**** Data extract ****
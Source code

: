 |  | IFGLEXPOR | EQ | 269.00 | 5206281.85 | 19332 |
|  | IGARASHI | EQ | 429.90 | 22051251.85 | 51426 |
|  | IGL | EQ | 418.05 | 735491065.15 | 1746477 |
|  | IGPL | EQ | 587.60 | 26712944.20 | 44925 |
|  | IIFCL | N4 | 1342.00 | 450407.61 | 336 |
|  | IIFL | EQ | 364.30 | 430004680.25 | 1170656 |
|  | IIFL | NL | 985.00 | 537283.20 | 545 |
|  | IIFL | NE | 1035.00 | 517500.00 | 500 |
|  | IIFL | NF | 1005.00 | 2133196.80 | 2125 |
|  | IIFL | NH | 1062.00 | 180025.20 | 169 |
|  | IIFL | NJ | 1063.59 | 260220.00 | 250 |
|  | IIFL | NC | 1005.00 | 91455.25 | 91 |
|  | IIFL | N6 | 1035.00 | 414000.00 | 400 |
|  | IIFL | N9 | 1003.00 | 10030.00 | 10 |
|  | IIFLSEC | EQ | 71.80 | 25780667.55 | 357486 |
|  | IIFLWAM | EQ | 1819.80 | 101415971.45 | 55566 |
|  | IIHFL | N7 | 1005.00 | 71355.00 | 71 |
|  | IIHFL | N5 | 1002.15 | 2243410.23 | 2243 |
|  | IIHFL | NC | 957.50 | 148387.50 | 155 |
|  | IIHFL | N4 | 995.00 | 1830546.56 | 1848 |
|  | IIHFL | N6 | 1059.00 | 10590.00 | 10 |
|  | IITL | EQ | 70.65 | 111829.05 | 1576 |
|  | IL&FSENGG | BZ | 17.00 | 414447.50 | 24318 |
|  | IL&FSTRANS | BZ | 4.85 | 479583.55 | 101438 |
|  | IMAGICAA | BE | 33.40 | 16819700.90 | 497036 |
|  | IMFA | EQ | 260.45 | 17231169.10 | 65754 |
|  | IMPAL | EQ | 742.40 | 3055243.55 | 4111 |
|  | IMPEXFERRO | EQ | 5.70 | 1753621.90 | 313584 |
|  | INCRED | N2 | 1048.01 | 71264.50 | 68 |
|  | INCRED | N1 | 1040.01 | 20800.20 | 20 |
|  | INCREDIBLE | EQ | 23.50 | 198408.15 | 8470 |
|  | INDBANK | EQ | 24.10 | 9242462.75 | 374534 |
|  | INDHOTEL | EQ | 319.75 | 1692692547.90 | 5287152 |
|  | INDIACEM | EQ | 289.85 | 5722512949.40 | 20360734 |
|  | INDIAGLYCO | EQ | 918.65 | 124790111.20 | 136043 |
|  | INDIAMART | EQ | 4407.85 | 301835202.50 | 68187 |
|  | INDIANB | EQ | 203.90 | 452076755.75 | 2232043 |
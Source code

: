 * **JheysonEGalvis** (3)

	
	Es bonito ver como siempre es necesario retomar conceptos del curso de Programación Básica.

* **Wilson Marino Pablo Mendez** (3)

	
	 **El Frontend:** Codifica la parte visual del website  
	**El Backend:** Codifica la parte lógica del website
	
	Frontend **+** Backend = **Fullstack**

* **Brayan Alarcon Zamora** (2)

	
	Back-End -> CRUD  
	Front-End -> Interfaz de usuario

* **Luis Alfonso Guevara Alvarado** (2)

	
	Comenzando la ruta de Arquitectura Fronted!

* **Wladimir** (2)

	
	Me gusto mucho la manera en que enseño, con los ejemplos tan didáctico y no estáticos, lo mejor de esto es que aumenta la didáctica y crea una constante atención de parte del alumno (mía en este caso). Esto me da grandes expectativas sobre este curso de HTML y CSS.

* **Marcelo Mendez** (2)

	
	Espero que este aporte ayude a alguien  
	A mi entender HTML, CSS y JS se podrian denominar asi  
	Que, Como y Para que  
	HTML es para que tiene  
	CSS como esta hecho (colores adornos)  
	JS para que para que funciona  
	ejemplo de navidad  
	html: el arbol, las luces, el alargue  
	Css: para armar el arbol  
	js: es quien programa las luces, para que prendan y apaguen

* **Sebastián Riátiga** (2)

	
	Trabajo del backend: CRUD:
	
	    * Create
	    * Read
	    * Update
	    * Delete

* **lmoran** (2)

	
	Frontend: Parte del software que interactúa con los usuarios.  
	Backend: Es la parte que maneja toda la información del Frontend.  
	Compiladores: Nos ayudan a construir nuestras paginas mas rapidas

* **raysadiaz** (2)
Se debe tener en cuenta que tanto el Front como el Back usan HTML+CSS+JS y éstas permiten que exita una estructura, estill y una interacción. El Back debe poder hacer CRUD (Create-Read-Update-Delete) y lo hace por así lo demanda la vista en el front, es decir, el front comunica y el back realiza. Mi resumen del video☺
****
Action item -
For this exercise, copy every line of the data that holds "luces".

Response for this exercise -
	html: el arbol, las luces, el alargue  
	js: es quien programa las luces, para que prendan y apaguen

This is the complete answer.